DESCRIPTION OF THE TASK: Reproduce the data in full, exactly.

DATA SHOWN:
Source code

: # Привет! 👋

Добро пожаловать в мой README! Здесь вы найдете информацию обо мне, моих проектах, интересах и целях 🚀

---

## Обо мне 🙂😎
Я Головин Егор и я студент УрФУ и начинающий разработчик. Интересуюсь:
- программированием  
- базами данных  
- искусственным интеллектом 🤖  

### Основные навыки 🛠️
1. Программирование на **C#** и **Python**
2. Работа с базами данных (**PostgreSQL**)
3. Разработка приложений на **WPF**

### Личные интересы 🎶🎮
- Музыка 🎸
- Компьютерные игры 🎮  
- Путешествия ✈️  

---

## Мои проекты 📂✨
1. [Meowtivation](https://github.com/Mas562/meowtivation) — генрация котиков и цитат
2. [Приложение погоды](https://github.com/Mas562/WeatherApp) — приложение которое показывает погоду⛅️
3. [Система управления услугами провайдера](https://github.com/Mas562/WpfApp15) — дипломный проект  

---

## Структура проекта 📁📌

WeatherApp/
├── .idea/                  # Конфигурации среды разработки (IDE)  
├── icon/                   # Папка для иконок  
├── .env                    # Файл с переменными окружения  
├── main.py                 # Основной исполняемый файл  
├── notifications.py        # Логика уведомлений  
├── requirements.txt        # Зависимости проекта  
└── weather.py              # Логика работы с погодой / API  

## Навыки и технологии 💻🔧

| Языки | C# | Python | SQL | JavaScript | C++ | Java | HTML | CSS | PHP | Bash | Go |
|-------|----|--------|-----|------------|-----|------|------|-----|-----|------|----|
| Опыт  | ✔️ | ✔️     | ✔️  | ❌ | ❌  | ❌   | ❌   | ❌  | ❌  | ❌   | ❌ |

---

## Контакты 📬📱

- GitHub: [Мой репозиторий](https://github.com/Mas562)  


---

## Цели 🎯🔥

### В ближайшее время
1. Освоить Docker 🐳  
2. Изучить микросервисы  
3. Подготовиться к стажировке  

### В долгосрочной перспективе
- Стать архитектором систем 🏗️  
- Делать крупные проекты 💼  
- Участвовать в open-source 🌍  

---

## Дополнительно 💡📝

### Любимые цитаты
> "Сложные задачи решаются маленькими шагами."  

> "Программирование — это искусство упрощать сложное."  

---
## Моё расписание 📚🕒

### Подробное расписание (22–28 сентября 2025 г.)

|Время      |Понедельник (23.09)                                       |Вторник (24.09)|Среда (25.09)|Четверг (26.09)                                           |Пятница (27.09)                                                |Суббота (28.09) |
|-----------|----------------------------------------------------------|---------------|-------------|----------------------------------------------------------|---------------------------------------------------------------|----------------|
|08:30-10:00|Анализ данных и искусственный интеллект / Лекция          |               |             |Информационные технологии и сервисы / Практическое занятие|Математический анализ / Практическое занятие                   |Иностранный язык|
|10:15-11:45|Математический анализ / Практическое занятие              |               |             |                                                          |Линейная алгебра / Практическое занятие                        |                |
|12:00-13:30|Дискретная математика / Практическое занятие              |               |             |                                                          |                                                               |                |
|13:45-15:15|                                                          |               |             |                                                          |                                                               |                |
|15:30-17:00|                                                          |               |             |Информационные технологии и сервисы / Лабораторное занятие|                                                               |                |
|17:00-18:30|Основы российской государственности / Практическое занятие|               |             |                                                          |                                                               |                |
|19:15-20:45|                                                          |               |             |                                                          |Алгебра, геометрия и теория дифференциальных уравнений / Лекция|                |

THE ANSWER:
Source code

: # Привет! 👋

Добро пожаловать в мой README! Здесь вы найдете информацию обо мне, моих проектах, интересах и целях 🚀

---

## Обо мне 🙂😎
Я Головин Егор и я студент УрФУ и начинающий разработчик. Интересуюсь:
- программированием  
- базами данных  
- искусственным интеллектом 🤖  

### Основные навыки 🛠️
1. Программирование на **C#** и **Python**
2. Работа с базами данных (**PostgreSQL**)
3. Разработка приложений на **WPF**

### Личные интересы 🎶🎮
- Музыка 🎸
- Компьютерные игры 🎮  
- Путешествия ✈️  

---

## Мои проекты 📂✨
1. [Meowtivation](https://github.com/Mas562/meowtivation) — генрация котиков и цитат
2. [Приложение погоды](https://github.com/Mas562/WeatherApp) — приложение которое показывает погоду⛅️
3. [Система управления услугами провайдера](https://github.com/Mas562/WpfApp15) — дипломный проект  

---

## Структура проекта 📁📌

WeatherApp/
├── .idea/                  # Конфигурации среды разработки (IDE)  
├── icon/                   # Папка для иконок  
├── .env                    # Файл с переменными окружения  
├── main.py                 # Основной исполняемый файл  
├── notifications.py        # Логика уведомлений  
├── requirements.txt        # Зависимости проекта  
└── weather.py              # Логика работы с погодой / API  

## Навыки и технологии 💻🔧

| Языки | C# | Python | SQL | JavaScript | C++ | Java | HTML | CSS | PHP | Bash | Go |
|-------|----|--------|-----|------------|-----|------|------|-----|-----|------|----|
| Опыт  | ✔️ | ✔️     | ✔️  | ❌ | ❌  | ❌   | ❌   | ❌  | ❌  | ❌   | ❌ |

---

## Контакты 📬📱

- GitHub: [Мой репозиторий](https://github.com/Mas562)  


---

## Цели 🎯🔥

### В ближайшее время
1. Освоить Docker 🐳  
2. Изучить микросервисы  
3. Подготовиться к стажировке  

### В долгосрочной перспективе
- Стать архитектором систем 🏗️  
- Делать крупные проекты 💼  
- Участвовать в open-source 🌍  

---

## Дополнительно 💡📝

### Любимые цитаты
> "Сложные задачи решаются маленькими шагами."  

> "Программирование — это искусство упрощать сложное."  

---
## Моё расписание 📚🕒

### Подробное расписание (22–28 сентября 2025 г.)

|Время      |Понедельник (23.09)                                       |Вторник (24.09)|Среда (25.09)|Четверг (26.09)                                           |Пятница (27.09)                                                |Суббота (28.09) |
|-----------|----------------------------------------------------------|---------------|-------------|----------------------------------------------------------|---------------------------------------------------------------|----------------|
|08:30-10:00|Анализ данных и искусственный интеллект / Лекция          |               |             |Информационные технологии и сервисы / Практическое занятие|Математический анализ / Практическое занятие                   |Иностранный язык|
|10:15-11:45|Математический анализ / Практическое занятие              |               |             |                                                          |Линейная алгебра / Практическое занятие                        |                |
|12:00-13:30|Дискретная математика / Практическое занятие              |               |             |                                                          |                                                               |                |
|13:45-15:15|                                                          |               |             |                                                          |                                                               |                |
|15:30-17:00|                                                          |               |             |Информационные технологии и сервисы / Лабораторное занятие|                                                               |                |
|17:00-18:30|Основы российской государственности / Практическое занятие|               |             |                                                          |                                                               |                |
|19:15-20:45|                                                          |               |             |                                                          |Алгебра, геометрия и теория дифференциальных уравнений / Лекция|                |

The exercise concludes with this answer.